Die 72-Stunden-Regel
O je, was ist aus bloß meinen guten Vorsätzen für das neue Jahr 2026 geworden?
Natürlich hatte ich mir so einiges vorgenommen: Weniger Schokolade und dafür mehr Rückengymnastik, weniger gestresst und dafür mehr Zeit zum Beten.
Irgendwie wollte ich mich im neuen Jahr mehr der Familie und den Freunden widmen, und es sollte alles wenigstens ein bisschen besser werden. Und: Alles viel geruhsamer angehen.

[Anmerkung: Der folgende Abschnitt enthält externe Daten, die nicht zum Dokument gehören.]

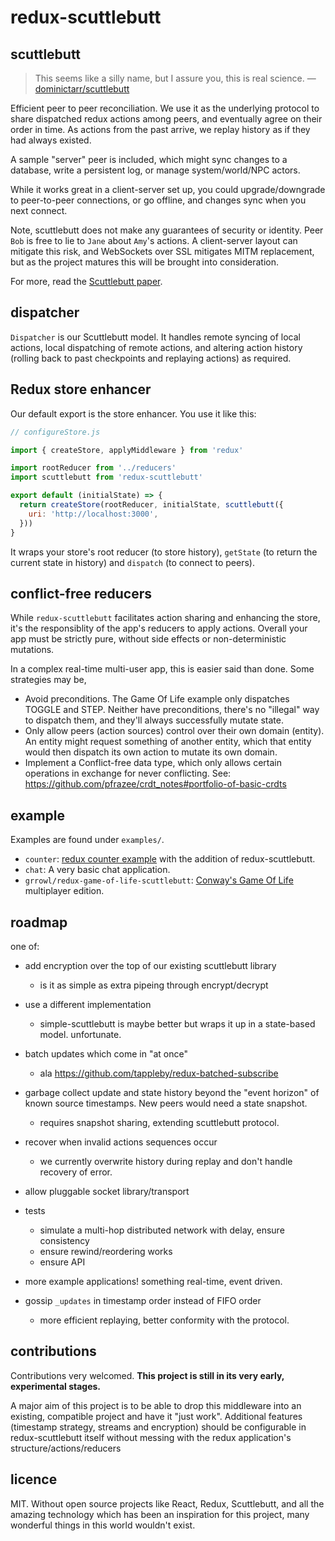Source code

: 
# redux-scuttlebutt

<!--
Self-replicating, self-ordering log of actions shared between all clients.
Using the power behind redux's hot reloading and time travel, your client
dispatches actions itself and so does every other client, they share the state,
and it all just works.
-->

## scuttlebutt

> This seems like a silly name, but I assure you, this is real science.
> — [dominictarr/scuttlebutt](https://github.com/dominictarr/scuttlebutt)

Efficient peer to peer reconciliation. We use it as the underlying
protocol to share dispatched redux actions among peers, and eventually agree on
their order in time. As actions from the past arrive, we replay history as if
they had always existed.

A sample "server" peer is included, which might sync changes to a database,
write a persistent log, or manage system/world/NPC actors.

While it works great in a client-server set up, you could upgrade/downgrade to
peer-to-peer connections, or go offline, and changes sync when you next connect.

Note, scuttlebutt does not make any guarantees of security or identity. Peer
`Bob` is free to lie to `Jane` about `Amy`'s actions. A client-server layout can
mitigate this risk, and WebSockets over SSL mitigates MITM replacement, but as
the project matures this will be brought into consideration.

For more, read the
[Scuttlebutt paper](http://www.cs.cornell.edu/home/rvr/papers/flowgossip.pdf).

## dispatcher

`Dispatcher` is our Scuttlebutt model. It handles remote syncing of local
actions, local dispatching of remote actions, and altering action history
(rolling back to past checkpoints and replaying actions) as required.

## Redux store enhancer

Our default export is the store enhancer. You use it like this:

```js
// configureStore.js

import { createStore, applyMiddleware } from 'redux'

import rootReducer from '../reducers'
import scuttlebutt from 'redux-scuttlebutt'

export default (initialState) => {
  return createStore(rootReducer, initialState, scuttlebutt({
    uri: 'http://localhost:3000',
  }))
}

```

It wraps your store's root reducer (to store history), `getState` (to return the
current state in history) and `dispatch` (to connect to peers).

## conflict-free reducers

While `redux-scuttlebutt` facilitates action sharing and enhancing the store,
it's the responsiblity of the app's reducers to apply actions. Overall your app
must be strictly pure, without side effects or non-deterministic mutations.

In a complex real-time multi-user app, this is easier said than done. Some
strategies may be,

* Avoid preconditions. The Game Of Life example only dispatches TOGGLE and STEP.
  Neither have preconditions, there's no "illegal" way to dispatch them, and
  they'll always successfully mutate state.
* Only allow peers (action sources) control over their own domain (entity). An
  entity might request something of another entity, which that entity would then
  dispatch its own action to mutate its own domain.
* Implement a Conflict-free data type, which only allows certain operations in
  exchange for never conflicting.
  See: https://github.com/pfrazee/crdt_notes#portfolio-of-basic-crdts

## example

Examples are found under `examples/`.

<!--
You may have to `npm link` your redux-scuttlebutt directory and `npm link redux-
scuttlebutt` your example project directory during development.
-->

* `counter`:
  [redux counter example](https://github.com/reactjs/redux/tree/master/examples/counter)
  with the addition of redux-scuttlebutt.
* `chat`: A very basic chat application.
* `grrowl/redux-game-of-life-scuttlebutt`:
  [Conway's Game Of Life](https://github.com/grrowl/redux-game-of-life-scuttlebutt)
  multiplayer edition.

## roadmap

one of:

* add encryption over the top of our existing scuttlebutt library
  * is it as simple as extra pipeing through encrypt/decrypt
* use a different implementation
  * simple-scuttlebutt is maybe better but wraps it up in a state-based model.
    unfortunate.

* batch updates which come in "at once"
  * ala <https://github.com/tappleby/redux-batched-subscribe>
* garbage collect update and state history beyond the "event horizon" of known
  source timestamps. New peers would need a state snapshot.
  * requires snapshot sharing, extending scuttlebutt protocol.
* recover when invalid actions sequences occur
  * we currently overwrite history during replay and don't handle recovery of
    error.
* allow pluggable socket library/transport
* tests
  * simulate a multi-hop distributed network with delay, ensure consistency
  * ensure rewind/reordering works
  * ensure API
* more example applications! something real-time, event driven.
* gossip `_updates` in timestamp order instead of FIFO order
  * more efficient replaying, better conformity with the protocol.

## contributions

Contributions very welcomed. **This project is still in its very early,
experimental stages.**

A major aim of this project is to be able to drop this middleware into an
existing, compatible project and have it "just work". Additional features
(timestamp strategy, streams and encryption) should be configurable in
redux-scuttlebutt itself without messing with the redux application's
structure/actions/reducers

## licence

MIT. Without open source projects like React, Redux, Scuttlebutt, and all the
amazing technology which has been an inspiration for this project, many
wonderful things in this world wouldn't exist.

Und dann traf ich meinen Freund Sebastian. Er ist Marketing-Stratege und fragte mich, ob ich schon mal etwas von der 72-Stunden-Regel gehört hätte. Hatte ich bisher nicht. Und er erklärte mir:
Wenn wir uns ein Ziel setzen, dann müssen wir den ersten Schritt zur Zielerreichung innerhalb der nächsten 72 Stunden beginnen. Machen wir das nicht, dann reduziert sich die Chance, das Ziel zu erreichen, auf kümmerliche 1 %. Unser Gehirn mag es nämlich gerne behaglich und träge. Wir stehen uns damit selber im Weg. Es mangelt an Entschlossenheit.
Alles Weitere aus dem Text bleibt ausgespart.